### EXCERPTED DATA
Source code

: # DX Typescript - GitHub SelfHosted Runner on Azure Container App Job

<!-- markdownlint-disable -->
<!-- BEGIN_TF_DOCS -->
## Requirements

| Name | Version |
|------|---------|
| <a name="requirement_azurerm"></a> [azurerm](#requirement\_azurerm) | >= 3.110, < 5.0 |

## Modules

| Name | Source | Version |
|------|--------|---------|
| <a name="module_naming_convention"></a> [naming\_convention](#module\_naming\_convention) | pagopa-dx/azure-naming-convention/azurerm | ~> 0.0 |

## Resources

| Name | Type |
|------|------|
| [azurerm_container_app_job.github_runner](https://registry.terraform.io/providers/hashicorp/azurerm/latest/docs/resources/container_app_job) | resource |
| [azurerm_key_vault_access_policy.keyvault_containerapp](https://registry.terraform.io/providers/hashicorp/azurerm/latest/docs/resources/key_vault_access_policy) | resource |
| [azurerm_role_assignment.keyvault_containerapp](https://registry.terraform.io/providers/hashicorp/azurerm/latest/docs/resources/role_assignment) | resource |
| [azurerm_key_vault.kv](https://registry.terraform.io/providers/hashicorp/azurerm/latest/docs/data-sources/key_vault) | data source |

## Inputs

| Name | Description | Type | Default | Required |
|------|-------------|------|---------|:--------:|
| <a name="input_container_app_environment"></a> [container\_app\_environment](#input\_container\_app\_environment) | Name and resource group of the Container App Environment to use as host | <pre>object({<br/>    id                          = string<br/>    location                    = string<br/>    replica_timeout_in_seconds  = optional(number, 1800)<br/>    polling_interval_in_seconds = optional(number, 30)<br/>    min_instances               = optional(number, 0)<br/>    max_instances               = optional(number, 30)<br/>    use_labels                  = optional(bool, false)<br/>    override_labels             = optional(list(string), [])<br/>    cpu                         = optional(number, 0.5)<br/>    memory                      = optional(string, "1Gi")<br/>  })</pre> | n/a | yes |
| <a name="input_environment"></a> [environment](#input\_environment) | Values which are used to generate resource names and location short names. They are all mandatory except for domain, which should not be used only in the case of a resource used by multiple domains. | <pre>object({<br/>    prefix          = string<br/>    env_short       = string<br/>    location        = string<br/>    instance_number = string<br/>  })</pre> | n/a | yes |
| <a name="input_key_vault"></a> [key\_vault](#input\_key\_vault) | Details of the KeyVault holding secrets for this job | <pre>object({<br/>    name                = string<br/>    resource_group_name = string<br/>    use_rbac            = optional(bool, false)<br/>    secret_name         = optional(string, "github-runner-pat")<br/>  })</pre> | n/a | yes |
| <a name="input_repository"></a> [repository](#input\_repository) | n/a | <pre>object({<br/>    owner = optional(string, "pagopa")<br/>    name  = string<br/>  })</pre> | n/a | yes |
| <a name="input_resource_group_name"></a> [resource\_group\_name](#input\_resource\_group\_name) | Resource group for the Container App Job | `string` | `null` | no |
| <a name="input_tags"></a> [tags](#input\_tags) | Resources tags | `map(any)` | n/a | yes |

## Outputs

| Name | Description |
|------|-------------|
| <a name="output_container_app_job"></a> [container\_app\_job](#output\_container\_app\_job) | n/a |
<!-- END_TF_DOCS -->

==

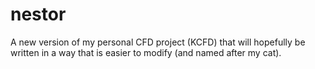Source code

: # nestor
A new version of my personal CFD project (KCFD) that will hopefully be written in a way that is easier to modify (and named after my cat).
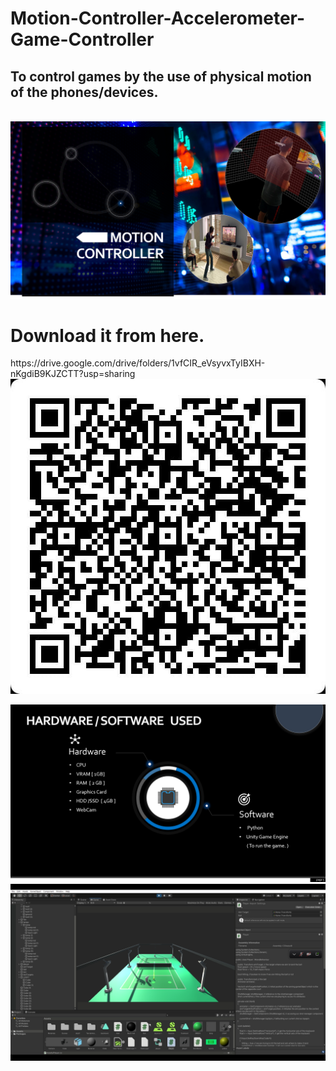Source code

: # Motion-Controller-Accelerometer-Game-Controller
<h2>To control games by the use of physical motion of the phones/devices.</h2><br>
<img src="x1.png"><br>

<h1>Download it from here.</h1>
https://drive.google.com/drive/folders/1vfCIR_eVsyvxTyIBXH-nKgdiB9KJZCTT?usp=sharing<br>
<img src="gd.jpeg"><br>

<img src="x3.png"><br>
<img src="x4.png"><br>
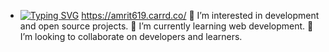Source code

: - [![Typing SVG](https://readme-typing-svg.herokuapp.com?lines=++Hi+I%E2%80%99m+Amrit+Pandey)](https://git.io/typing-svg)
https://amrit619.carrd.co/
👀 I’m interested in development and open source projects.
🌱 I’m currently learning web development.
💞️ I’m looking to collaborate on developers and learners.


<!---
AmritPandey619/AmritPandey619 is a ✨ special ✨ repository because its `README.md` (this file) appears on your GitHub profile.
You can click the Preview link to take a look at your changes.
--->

### ASSIGNED TASK
In the listing above, find the line with "Resource group for" and the line with "<!-- END_TF_DOCS -->". Output those two lines and every line between them, exactly as written.

### WRITTEN ANSWER
| <a name="input_resource_group_name"></a> [resource\_group\_name](#input\_resource\_group\_name) | Resource group for the Container App Job | `string` | `null` | no |
| <a name="input_tags"></a> [tags](#input\_tags) | Resources tags | `map(any)` | n/a | yes |

## Outputs

| Name | Description |
|------|-------------|
| <a name="output_container_app_job"></a> [container\_app\_job](#output\_container\_app\_job) | n/a |
<!-- END_TF_DOCS -->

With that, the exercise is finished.